Frost was considering fences that divide people—physically, politically, intellectually, spiritually. However, another kind of fence has entered our vocabulary, a fence that symbolizes not division but proximity, contained in the expression “fenceline community.” It’s a central concept of the environmental justice movement, describing a residential community immediately adjacent to a commercial or industrial site (or multiple sites) that produces noise, traffic, chemical emissions, toxic waste, light pollution and other environmental impacts that damage residents’ health and quality of life. Those effects also destroy property values, making it impossible for homeowners to relocate out of danger.

Historically, the residents of fenceline communities are disproportionately African-American, Latino and low-income, a fact confirmed by a strong body of research, starting with a 1983 study by the Government Accounting Office. The study found that three out of four hazardous waste landfills in the U.S. were located in communities of color with average incomes below the poverty line. In 1987, the United Church of Christ Committee on Racial Injustice found that 15 million Black Americans and 8 million Latinos lived in counties with at least one abandoned or uncontrolled toxic waste site. According to the 2018 research report Life at the Fenceline: Understanding Cumulative Health Hazards in Environmental Justice Communities, 39 percent or roughly 124 million Americans live within three miles of one of the nearly 12,500 high-risk chemical facilities in the U.S. Further, the vulnerability zones for these industrial and commercial sites—where homes, schools, nursing homes, medical facilities and workplaces are located—can extend up to 25 miles in radius.

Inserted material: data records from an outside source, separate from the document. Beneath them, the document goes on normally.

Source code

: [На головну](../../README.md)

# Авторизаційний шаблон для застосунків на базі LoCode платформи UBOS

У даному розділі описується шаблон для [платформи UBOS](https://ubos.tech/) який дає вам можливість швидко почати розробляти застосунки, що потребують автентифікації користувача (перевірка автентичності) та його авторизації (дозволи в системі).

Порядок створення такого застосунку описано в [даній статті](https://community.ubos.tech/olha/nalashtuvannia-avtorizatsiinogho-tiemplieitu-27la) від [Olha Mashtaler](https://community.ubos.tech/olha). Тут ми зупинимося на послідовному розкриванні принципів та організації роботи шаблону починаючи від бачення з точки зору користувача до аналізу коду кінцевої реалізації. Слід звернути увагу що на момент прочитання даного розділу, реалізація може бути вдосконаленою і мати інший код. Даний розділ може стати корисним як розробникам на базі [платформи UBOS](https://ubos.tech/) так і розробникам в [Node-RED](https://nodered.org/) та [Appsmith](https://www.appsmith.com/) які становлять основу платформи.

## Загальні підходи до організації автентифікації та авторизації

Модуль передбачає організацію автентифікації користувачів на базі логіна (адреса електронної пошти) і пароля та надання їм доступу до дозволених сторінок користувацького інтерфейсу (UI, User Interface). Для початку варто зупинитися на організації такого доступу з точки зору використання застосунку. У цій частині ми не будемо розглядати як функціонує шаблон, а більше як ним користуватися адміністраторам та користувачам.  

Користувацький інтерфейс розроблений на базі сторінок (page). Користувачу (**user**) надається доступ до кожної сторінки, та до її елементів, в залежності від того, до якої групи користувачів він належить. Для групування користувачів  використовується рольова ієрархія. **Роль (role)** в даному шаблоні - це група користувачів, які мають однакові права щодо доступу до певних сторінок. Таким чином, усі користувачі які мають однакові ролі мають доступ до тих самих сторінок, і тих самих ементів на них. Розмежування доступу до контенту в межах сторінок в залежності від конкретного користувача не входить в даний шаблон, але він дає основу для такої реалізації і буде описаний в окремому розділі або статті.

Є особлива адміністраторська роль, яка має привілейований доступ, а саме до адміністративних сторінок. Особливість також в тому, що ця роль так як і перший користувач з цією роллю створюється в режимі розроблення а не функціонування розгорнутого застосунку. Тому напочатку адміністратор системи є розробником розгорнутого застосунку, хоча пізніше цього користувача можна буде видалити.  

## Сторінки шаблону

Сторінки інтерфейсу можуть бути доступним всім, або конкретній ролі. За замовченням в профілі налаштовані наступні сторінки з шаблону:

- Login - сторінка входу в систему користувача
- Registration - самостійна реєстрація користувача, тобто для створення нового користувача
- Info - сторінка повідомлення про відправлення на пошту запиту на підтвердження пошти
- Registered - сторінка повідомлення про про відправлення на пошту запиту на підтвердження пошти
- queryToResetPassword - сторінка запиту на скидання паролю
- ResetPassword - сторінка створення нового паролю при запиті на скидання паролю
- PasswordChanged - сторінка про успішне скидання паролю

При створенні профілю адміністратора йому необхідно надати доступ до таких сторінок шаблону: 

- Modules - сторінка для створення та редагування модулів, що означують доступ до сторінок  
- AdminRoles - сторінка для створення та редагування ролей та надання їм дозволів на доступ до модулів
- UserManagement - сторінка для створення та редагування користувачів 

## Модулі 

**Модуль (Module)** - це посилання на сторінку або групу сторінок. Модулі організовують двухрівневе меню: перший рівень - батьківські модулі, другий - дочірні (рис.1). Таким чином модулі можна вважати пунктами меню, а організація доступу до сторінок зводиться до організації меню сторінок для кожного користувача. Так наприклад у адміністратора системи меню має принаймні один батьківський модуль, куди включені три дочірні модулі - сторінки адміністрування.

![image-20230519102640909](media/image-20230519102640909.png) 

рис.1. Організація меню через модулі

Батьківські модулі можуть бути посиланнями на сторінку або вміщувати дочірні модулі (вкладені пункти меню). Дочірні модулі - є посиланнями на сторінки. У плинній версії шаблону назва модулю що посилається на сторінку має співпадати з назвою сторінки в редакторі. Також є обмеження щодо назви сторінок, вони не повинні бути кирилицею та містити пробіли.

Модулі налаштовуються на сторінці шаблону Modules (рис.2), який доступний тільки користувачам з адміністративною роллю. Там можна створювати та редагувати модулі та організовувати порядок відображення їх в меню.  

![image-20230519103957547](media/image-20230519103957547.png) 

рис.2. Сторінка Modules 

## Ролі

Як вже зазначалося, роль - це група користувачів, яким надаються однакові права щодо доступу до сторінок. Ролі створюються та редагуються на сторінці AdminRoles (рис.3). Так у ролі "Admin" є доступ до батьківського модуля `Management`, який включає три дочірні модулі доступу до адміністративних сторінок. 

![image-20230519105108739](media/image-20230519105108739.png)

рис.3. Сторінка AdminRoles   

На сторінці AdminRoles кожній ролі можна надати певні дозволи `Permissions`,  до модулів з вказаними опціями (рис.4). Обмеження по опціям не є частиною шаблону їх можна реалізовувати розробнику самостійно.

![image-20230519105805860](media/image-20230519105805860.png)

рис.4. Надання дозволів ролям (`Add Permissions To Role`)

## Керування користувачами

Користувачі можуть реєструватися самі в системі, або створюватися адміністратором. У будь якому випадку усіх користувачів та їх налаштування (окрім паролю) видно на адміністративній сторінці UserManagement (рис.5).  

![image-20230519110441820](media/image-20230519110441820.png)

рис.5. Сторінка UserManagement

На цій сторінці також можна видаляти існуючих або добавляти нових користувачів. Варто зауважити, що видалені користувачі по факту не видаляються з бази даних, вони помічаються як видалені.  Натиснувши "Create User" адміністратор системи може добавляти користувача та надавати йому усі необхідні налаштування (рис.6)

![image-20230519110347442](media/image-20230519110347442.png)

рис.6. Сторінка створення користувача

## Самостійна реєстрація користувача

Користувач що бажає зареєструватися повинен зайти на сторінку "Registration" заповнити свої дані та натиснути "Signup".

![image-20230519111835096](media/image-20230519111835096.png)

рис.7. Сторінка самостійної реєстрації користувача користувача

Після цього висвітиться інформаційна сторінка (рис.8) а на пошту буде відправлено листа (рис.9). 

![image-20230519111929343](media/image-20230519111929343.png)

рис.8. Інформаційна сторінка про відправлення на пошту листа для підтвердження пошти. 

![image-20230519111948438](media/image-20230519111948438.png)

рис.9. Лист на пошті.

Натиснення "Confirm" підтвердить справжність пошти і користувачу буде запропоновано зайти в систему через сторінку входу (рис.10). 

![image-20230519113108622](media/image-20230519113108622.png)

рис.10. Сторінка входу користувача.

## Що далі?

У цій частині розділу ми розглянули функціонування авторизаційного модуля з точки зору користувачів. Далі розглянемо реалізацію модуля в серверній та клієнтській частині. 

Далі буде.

In the years since the groundbreaking GAO Report, numerous grassroots community groups, regional networks and legal clinics have sprung up to help affected communities oppose harmful projects and to lobby for legal protections at the state and federal level. Today, the movement also recognizes the pioneering role played by Reverend Martin Luther King Jr. in awakening our awareness of the ways that racial equity, economic and political justice, safe housing and working conditions, and access to health care are all related and encompassed within the concept of civil rights. The watershed event in this process of realization is the Memphis Sanitation Strike of 1968. There, Dr. King’s leadership helped connect issues of racial discrimination and unequal pay with recognition of sanitation workers’ extremely hazardous working conditions associated with waste disposal, lack of protective gear and the broader harms to their families and communities. Today, Dr. King’s larger and more visionary conception of civil rights is credited as a catalyst for the environmental justice movement.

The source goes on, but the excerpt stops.